É sempre importante deixar claro que as medidas socioeducativas têm a função de incluir esses adolescentes que em algum momento de suas vidas acabaram penalizados ao violarem leis do Estado.
Mas essas medidas possuem dois princípios que vêm sendo frequentemente desrespeitados. O primeiro é a brevidade, quanto mais breve a sanção, mais eficaz ela será. E o princípio da excepcionalidade, a privação da liberdade só se dará em casos excepcionais. Contudo, vemos isso ser aplicado com muita frequência em casos que não requerem esse tipo de procedimento legal.
Isso é contra o direito da plena defesa e do tratamento humanizado da pessoa. O único direito que a pessoa privada de liberdade perdeu foi o direito de ir e vir, os demais devem ser garantidos. O tratamento com dignidade é um deles, mas vemos o contrário disso nas unidades de internação, falta de equipamentos, deficiência de formação de alguns profissionais, e tudo isso faz com que o Estado viole frequentemente esses direitos.
Que estrutura ideal ou próxima da ideal poderia ser pensada para o Degase?
Essa estrutura a ser pensada para o Degase e para todo sistema de medidas socioeducativas no Brasil já existe em forma de lei, de resoluções e no próprio Sistema Nacional de Atendimento Socioeducativo (Sinase), mas a maioria dos estados não respeita, não acata, não cumpre a lei. O sistema está pronto, o Sinase é lei, deveria ter sido posto em execução há quase 10 anos.

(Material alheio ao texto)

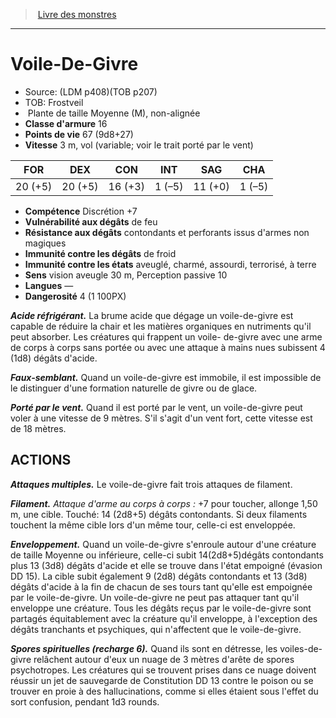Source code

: ﻿> [Livre des monstres](tome_of_beasts_old.md)

---

# Voile-De-Givre

- Source: (LDM p408)(TOB p207)
- TOB: Frostveil
-  Plante de taille Moyenne (M), non-alignée
- **Classe d'armure** 16
- **Points de vie** 67 (9d8+27)
- **Vitesse** 3 m, vol (variable; voir le trait porté par le vent)

|FOR|DEX|CON|INT|SAG|CHA|
|---|---|---|---|---|---|
|20 (+5)|20 (+5)|16 (+3)|1 (–5)|11 (+0)|1 (–5)|

- **Compétence** Discrétion +7
- **Vulnérabilité aux dégâts** de feu
- **Résistance aux dégâts** contondants et perforants issus d'armes non magiques
- **Immunité contre les dégâts** de froid
- **Immunité contre les états** aveuglé, charmé, assourdi, terrorisé, à terre
- **Sens** vision aveugle 30 m, Perception passive 10
- **Langues** —
- **Dangerosité** 4 (1 100PX)

**_Acide réfrigérant._** La brume acide que dégage un voile-de-givre est capable de réduire la chair et les matières organiques en nutriments qu'il peut absorber. Les créatures qui frappent un voile- de-givre avec une arme de corps à corps sans portée ou avec une attaque à mains nues subissent 4 (1d8) dégâts d'acide.

**_Faux-semblant._** Quand un voile-de-givre est immobile, il est impossible de le distinguer d'une formation naturelle de givre ou de glace.

**_Porté par le vent._** Quand il est porté par le vent, un voile-de-givre peut voler à une vitesse de 9 mètres. S'il s'agit d'un vent fort, cette vitesse est de 18 mètres.

## ACTIONS

**_Attaques multiples._** Le voile-de-givre fait trois attaques de filament.

**_Filament._** _Attaque d'arme au corps à corps :_ +7 pour toucher, allonge 1,50 m, une cible. Touché: 14 (2d8+5) dégâts contondants. Si deux filaments touchent la même cible lors d'un même tour, celle-ci est enveloppée.

**_Enveloppement._** Quand un voile-de-givre s'enroule autour d'une créature de taille Moyenne ou inférieure, celle-ci subit 14(2d8+5)dégâts contondants plus 13 (3d8) dégâts d'acide et elle se trouve dans l'état empoigné (évasion DD 15). La cible subit également 9 (2d8) dégâts contondants et 13 (3d8) dégâts d'acide à la fin de chacun de ses tours tant qu'elle est empoignée par le voile-de-givre. Un voile-de-givre ne peut pas attaquer tant qu'il enveloppe une créature. Tous les dégâts reçus par le voile-de-givre sont partagés équitablement avec la créature qu'il enveloppe, à l'exception des dégâts tranchants et psychiques, qui n'affectent que le voile-de-givre.

**_Spores spirituelles (recharge 6)._** Quand ils sont en détresse, les voiles-de-givre relâchent autour d'eux un nuage de 3 mètres d'arête de spores psychotropes. Les créatures qui se trouvent prises dans ce nuage doivent réussir un jet de sauvegarde de Constitution DD 13 contre le poison ou se trouver en proie à des hallucinations, comme si elles étaient sous l'effet du sort confusion, pendant 1d3 rounds.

O mais importante, e que não é feito, é a prioridade para as medidas em meio aberto, de responsabilidade dos municípios, como prestação de serviços à comunidade, medida que é muito mais educativa do que a restrição e internação, medidas de liberdade assistida em que os municípios têm responsabilidade em promover cursos profissionalizantes, acompanhamento nas unidades escolares, atendimento e promoção de acesso a equipamentos de cultura, de esportes e lazer.
Estamos falando de direitos que são violados tanto na primeira infância quanto na pré-adolescência e que refletem depois nesse sistema socioeducativo.
O Degase é a última trincheira que a sociedade tem para corrigir todas as falhas que ela praticou em relação a esses adolescentes, reparar todas as violações praticadas pelo Estado contra crianças que não tiveram o direito de viver sua infância plenamente como preconiza o artigo 4º do ECA.